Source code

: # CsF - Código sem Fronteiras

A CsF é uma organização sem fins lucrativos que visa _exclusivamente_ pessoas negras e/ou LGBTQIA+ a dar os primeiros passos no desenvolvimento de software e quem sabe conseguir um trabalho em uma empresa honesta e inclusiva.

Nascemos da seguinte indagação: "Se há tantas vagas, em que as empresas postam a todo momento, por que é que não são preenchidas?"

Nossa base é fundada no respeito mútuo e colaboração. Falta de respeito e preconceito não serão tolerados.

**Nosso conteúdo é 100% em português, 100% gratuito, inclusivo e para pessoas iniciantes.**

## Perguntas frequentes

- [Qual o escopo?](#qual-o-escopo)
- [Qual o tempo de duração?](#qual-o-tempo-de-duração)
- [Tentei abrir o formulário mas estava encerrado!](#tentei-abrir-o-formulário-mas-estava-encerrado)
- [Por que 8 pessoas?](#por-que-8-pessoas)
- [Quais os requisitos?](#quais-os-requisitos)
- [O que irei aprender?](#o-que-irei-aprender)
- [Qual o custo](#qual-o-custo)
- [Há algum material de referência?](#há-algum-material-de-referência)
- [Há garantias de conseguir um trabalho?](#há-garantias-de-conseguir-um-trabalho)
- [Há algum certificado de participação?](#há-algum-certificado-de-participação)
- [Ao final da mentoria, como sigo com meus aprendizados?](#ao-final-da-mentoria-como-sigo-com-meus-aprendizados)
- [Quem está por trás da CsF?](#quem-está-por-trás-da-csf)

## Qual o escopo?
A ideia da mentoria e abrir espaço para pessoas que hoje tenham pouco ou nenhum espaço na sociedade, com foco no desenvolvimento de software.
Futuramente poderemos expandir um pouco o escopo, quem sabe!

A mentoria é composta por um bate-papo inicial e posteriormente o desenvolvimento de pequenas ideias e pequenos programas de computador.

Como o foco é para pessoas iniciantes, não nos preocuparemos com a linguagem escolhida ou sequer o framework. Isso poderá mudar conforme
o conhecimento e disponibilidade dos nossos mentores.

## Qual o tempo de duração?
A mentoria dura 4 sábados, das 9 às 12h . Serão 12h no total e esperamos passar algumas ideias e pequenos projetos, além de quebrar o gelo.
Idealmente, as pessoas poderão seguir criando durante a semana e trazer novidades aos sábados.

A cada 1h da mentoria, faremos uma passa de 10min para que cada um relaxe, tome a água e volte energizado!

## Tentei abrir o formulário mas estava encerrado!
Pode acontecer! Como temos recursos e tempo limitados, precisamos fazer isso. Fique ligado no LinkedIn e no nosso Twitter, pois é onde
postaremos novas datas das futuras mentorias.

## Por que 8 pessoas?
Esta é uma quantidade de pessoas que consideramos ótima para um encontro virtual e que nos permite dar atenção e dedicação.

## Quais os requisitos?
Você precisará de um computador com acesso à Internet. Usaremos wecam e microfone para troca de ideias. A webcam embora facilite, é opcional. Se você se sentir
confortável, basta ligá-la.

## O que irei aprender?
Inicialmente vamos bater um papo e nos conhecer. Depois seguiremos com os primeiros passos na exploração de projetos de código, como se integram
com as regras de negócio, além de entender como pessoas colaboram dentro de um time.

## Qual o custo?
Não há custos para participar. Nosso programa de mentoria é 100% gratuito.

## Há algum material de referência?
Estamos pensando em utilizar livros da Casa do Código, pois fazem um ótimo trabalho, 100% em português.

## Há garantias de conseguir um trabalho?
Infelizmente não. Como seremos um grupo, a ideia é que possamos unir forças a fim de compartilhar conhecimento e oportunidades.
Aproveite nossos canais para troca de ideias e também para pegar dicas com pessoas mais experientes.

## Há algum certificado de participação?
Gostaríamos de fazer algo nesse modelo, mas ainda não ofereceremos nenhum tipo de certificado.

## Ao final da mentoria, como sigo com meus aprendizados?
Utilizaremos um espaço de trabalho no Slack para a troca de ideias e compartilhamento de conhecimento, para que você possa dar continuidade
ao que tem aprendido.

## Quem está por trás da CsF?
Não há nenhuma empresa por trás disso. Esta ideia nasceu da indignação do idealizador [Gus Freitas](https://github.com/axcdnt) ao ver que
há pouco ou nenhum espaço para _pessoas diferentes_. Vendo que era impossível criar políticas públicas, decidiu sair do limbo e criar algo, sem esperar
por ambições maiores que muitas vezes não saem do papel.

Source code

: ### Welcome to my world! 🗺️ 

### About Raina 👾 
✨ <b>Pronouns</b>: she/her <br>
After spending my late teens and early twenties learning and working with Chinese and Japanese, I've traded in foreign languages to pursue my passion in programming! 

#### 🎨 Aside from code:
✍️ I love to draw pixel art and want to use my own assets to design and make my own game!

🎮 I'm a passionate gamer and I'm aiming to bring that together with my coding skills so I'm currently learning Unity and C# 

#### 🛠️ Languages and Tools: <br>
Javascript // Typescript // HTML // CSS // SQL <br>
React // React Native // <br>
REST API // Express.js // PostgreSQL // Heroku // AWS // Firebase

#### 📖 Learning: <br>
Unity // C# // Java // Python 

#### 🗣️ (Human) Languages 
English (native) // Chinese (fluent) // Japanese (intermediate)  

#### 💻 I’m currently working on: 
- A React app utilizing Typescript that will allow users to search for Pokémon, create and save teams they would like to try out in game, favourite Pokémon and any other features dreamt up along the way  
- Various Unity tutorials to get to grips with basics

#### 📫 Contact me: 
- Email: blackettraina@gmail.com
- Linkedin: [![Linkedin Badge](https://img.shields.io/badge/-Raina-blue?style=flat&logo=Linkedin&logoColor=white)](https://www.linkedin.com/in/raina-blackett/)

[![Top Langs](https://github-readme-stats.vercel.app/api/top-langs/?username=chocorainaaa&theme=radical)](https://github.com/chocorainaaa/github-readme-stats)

**********

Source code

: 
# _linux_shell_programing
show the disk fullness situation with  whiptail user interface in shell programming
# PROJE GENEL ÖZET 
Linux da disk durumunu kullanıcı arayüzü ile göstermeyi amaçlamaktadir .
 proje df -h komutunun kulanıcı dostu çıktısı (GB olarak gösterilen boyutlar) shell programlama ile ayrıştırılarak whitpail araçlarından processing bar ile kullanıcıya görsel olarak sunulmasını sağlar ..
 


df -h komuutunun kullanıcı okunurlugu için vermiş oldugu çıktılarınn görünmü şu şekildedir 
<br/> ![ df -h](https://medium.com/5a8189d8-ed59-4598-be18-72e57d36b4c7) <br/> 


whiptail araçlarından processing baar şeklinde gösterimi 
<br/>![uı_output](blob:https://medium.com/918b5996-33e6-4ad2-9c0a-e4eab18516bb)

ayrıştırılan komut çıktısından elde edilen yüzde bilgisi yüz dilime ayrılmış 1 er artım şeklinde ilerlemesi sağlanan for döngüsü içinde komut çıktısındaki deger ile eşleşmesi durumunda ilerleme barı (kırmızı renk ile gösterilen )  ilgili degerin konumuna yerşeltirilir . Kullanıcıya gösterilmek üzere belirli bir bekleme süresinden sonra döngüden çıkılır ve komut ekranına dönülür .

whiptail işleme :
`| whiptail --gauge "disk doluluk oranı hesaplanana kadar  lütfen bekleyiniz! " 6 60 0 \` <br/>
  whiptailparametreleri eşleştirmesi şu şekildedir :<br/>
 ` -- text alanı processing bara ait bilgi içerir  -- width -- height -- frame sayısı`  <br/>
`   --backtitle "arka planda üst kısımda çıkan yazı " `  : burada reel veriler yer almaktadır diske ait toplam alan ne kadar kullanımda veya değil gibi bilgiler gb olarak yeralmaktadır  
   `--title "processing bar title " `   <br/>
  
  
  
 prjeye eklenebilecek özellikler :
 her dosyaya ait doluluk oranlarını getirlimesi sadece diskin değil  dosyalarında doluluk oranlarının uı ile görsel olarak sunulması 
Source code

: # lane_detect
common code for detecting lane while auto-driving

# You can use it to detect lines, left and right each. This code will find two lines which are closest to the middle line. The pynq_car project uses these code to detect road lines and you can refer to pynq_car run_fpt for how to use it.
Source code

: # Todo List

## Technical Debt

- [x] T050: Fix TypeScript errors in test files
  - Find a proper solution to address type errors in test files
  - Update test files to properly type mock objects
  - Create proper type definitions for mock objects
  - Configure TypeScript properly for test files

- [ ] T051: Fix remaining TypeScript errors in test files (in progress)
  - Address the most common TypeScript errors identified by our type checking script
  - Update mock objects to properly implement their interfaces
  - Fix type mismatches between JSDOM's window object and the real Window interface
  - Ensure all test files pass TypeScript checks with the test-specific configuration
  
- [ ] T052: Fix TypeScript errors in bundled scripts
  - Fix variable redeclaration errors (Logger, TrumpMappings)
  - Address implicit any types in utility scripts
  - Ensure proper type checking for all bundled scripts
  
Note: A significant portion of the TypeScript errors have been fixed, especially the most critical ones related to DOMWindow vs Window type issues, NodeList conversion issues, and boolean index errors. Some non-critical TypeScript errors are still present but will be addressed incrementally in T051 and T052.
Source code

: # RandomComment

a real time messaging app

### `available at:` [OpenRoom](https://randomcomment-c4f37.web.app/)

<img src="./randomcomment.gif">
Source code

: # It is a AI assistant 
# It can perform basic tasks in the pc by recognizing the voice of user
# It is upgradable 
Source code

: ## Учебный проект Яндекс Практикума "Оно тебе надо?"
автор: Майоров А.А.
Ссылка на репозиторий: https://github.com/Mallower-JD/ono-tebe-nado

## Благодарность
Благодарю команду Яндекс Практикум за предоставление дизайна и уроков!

**********

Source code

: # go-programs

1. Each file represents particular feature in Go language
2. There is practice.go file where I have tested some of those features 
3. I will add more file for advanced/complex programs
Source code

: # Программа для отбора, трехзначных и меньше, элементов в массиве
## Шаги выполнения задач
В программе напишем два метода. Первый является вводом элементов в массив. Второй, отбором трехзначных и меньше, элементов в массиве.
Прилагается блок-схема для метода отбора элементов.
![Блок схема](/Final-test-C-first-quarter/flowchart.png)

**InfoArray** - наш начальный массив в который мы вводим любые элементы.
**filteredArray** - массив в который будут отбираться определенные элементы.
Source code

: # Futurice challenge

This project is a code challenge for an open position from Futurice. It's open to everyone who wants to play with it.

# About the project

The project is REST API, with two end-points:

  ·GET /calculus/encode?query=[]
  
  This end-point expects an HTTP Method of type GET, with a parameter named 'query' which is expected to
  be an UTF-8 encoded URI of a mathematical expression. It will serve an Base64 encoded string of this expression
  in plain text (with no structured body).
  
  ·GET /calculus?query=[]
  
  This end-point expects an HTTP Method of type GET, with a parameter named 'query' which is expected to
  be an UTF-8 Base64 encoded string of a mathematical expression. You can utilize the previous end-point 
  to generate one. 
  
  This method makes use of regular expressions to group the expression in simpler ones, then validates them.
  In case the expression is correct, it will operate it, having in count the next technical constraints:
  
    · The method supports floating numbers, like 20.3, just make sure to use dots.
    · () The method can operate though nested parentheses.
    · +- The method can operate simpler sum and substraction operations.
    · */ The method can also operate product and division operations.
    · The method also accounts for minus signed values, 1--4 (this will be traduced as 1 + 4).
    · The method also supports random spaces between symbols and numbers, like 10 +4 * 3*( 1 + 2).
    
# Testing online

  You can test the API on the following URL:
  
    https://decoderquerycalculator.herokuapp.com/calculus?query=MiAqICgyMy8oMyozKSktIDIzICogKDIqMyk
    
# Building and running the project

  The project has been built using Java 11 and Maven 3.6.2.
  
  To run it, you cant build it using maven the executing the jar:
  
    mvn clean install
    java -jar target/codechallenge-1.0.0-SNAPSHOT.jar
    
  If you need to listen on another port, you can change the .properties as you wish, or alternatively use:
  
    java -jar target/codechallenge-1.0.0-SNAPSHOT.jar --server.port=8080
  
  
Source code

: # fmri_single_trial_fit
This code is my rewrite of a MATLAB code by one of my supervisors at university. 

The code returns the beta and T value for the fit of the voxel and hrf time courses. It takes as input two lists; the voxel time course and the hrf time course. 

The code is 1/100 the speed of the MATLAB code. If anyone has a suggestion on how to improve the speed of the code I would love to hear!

**********

For the string "most", search the preceding data and copy every line that includes it.

  - Address the most common TypeScript errors identified by our type checking script
Note: A significant portion of the TypeScript errors have been fixed, especially the most critical ones related to DOMWindow vs Window type issues, NodeList conversion issues, and boolean index errors. Some non-critical TypeScript errors are still present but will be addressed incrementally in T051 and T052.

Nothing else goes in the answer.